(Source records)
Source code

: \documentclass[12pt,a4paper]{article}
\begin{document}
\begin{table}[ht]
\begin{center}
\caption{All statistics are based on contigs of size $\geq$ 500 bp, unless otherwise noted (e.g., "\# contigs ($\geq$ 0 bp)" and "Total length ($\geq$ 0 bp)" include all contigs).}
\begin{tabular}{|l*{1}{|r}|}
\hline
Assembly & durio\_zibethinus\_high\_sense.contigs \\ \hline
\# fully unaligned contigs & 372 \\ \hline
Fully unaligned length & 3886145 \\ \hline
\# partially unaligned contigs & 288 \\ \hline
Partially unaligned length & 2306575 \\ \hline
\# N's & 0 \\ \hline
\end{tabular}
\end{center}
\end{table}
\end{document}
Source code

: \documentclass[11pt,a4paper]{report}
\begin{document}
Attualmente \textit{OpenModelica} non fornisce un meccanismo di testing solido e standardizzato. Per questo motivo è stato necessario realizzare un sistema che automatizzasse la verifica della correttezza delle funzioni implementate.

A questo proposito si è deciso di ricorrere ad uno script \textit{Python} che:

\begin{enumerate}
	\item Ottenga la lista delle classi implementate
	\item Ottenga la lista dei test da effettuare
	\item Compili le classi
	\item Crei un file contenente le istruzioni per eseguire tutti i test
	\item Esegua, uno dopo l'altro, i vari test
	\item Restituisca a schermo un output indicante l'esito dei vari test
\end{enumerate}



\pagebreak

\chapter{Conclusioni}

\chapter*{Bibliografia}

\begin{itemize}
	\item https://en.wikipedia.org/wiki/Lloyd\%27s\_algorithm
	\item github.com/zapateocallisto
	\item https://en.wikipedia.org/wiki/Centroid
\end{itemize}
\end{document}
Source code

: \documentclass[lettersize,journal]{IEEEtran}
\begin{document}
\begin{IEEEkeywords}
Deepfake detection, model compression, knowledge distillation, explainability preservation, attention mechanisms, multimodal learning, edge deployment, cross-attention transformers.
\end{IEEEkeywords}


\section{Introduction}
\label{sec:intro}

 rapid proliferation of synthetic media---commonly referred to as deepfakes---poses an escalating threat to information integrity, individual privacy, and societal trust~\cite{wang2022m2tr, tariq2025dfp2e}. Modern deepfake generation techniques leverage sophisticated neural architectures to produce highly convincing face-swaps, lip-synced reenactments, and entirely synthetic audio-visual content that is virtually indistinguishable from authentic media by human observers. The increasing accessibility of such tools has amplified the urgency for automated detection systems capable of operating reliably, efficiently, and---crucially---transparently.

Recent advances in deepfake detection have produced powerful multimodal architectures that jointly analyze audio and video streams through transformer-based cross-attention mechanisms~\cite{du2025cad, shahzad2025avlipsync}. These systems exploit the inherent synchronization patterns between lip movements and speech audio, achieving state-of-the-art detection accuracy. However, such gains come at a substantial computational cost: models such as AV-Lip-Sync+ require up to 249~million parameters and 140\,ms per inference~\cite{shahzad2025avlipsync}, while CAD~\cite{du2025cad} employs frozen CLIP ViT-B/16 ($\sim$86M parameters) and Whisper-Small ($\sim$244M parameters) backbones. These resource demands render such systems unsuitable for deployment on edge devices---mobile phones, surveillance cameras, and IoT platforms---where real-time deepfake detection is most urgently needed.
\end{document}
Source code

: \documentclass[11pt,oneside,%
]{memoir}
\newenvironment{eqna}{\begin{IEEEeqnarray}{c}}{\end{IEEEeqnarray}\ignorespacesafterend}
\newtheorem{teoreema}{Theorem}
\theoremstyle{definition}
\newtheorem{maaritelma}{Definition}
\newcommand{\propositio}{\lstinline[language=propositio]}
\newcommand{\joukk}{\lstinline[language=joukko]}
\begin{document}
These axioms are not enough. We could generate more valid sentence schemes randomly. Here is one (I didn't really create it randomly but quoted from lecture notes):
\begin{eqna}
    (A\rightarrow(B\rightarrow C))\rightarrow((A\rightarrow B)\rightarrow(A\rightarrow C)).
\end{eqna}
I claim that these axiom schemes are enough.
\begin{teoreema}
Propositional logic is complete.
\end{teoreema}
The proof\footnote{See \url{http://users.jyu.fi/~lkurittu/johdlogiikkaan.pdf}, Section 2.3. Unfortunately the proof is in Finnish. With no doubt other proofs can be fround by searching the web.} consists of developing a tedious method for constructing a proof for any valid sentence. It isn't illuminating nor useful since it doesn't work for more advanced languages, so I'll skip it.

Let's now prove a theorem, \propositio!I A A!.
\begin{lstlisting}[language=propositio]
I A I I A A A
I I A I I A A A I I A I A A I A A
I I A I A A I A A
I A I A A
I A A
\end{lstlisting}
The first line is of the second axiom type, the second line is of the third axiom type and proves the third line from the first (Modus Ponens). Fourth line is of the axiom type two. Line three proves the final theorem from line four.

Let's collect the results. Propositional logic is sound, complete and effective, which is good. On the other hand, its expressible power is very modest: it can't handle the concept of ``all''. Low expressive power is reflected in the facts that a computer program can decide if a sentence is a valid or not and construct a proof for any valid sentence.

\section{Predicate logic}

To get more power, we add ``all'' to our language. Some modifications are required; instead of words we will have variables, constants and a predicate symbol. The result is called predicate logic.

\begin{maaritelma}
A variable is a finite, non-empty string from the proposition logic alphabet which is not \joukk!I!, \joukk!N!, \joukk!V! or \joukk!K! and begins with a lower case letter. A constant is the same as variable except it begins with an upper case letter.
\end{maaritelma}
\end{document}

Your task —
The full set of entries, copied exactly, is the expected answer.

Written solution —
Source code

: \documentclass[12pt,a4paper]{article}
\begin{document}
\begin{table}[ht]
\begin{center}
\caption{All statistics are based on contigs of size $\geq$ 500 bp, unless otherwise noted (e.g., "\# contigs ($\geq$ 0 bp)" and "Total length ($\geq$ 0 bp)" include all contigs).}
\begin{tabular}{|l*{1}{|r}|}
\hline
Assembly & durio\_zibethinus\_high\_sense.contigs \\ \hline
\# fully unaligned contigs & 372 \\ \hline
Fully unaligned length & 3886145 \\ \hline
\# partially unaligned contigs & 288 \\ \hline
Partially unaligned length & 2306575 \\ \hline
\# N's & 0 \\ \hline
\end{tabular}
\end{center}
\end{table}
\end{document}
Source code

: \documentclass[11pt,a4paper]{report}
\begin{document}
Attualmente \textit{OpenModelica} non fornisce un meccanismo di testing solido e standardizzato. Per questo motivo è stato necessario realizzare un sistema che automatizzasse la verifica della correttezza delle funzioni implementate.

A questo proposito si è deciso di ricorrere ad uno script \textit{Python} che:

\begin{enumerate}
	\item Ottenga la lista delle classi implementate
	\item Ottenga la lista dei test da effettuare
	\item Compili le classi
	\item Crei un file contenente le istruzioni per eseguire tutti i test
	\item Esegua, uno dopo l'altro, i vari test
	\item Restituisca a schermo un output indicante l'esito dei vari test
\end{enumerate}



\pagebreak

\chapter{Conclusioni}

\chapter*{Bibliografia}

\begin{itemize}
	\item https://en.wikipedia.org/wiki/Lloyd\%27s\_algorithm
	\item github.com/zapateocallisto
	\item https://en.wikipedia.org/wiki/Centroid
\end{itemize}
\end{document}
Source code

: \documentclass[lettersize,journal]{IEEEtran}
\begin{document}
\begin{IEEEkeywords}
Deepfake detection, model compression, knowledge distillation, explainability preservation, attention mechanisms, multimodal learning, edge deployment, cross-attention transformers.
\end{IEEEkeywords}


\section{Introduction}
\label{sec:intro}

 rapid proliferation of synthetic media---commonly referred to as deepfakes---poses an escalating threat to information integrity, individual privacy, and societal trust~\cite{wang2022m2tr, tariq2025dfp2e}. Modern deepfake generation techniques leverage sophisticated neural architectures to produce highly convincing face-swaps, lip-synced reenactments, and entirely synthetic audio-visual content that is virtually indistinguishable from authentic media by human observers. The increasing accessibility of such tools has amplified the urgency for automated detection systems capable of operating reliably, efficiently, and---crucially---transparently.

Recent advances in deepfake detection have produced powerful multimodal architectures that jointly analyze audio and video streams through transformer-based cross-attention mechanisms~\cite{du2025cad, shahzad2025avlipsync}. These systems exploit the inherent synchronization patterns between lip movements and speech audio, achieving state-of-the-art detection accuracy. However, such gains come at a substantial computational cost: models such as AV-Lip-Sync+ require up to 249~million parameters and 140\,ms per inference~\cite{shahzad2025avlipsync}, while CAD~\cite{du2025cad} employs frozen CLIP ViT-B/16 ($\sim$86M parameters) and Whisper-Small ($\sim$244M parameters) backbones. These resource demands render such systems unsuitable for deployment on edge devices---mobile phones, surveillance cameras, and IoT platforms---where real-time deepfake detection is most urgently needed.
\end{document}
Source code

: \documentclass[11pt,oneside,%
]{memoir}
\newenvironment{eqna}{\begin{IEEEeqnarray}{c}}{\end{IEEEeqnarray}\ignorespacesafterend}
\newtheorem{teoreema}{Theorem}
\theoremstyle{definition}
\newtheorem{maaritelma}{Definition}
\newcommand{\propositio}{\lstinline[language=propositio]}
\newcommand{\joukk}{\lstinline[language=joukko]}
\begin{document}
These axioms are not enough. We could generate more valid sentence schemes randomly. Here is one (I didn't really create it randomly but quoted from lecture notes):
\begin{eqna}
    (A\rightarrow(B\rightarrow C))\rightarrow((A\rightarrow B)\rightarrow(A\rightarrow C)).
\end{eqna}
I claim that these axiom schemes are enough.
\begin{teoreema}
Propositional logic is complete.
\end{teoreema}
The proof\footnote{See \url{http://users.jyu.fi/~lkurittu/johdlogiikkaan.pdf}, Section 2.3. Unfortunately the proof is in Finnish. With no doubt other proofs can be fround by searching the web.} consists of developing a tedious method for constructing a proof for any valid sentence. It isn't illuminating nor useful since it doesn't work for more advanced languages, so I'll skip it.

Let's now prove a theorem, \propositio!I A A!.
\begin{lstlisting}[language=propositio]
I A I I A A A
I I A I I A A A I I A I A A I A A
I I A I A A I A A
I A I A A
I A A
\end{lstlisting}
The first line is of the second axiom type, the second line is of the third axiom type and proves the third line from the first (Modus Ponens). Fourth line is of the axiom type two. Line three proves the final theorem from line four.

Let's collect the results. Propositional logic is sound, complete and effective, which is good. On the other hand, its expressible power is very modest: it can't handle the concept of ``all''. Low expressive power is reflected in the facts that a computer program can decide if a sentence is a valid or not and construct a proof for any valid sentence.

\section{Predicate logic}

To get more power, we add ``all'' to our language. Some modifications are required; instead of words we will have variables, constants and a predicate symbol. The result is called predicate logic.

\begin{maaritelma}
A variable is a finite, non-empty string from the proposition logic alphabet which is not \joukk!I!, \joukk!N!, \joukk!V! or \joukk!K! and begins with a lower case letter. A constant is the same as variable except it begins with an upper case letter.
\end{maaritelma}
\end{document}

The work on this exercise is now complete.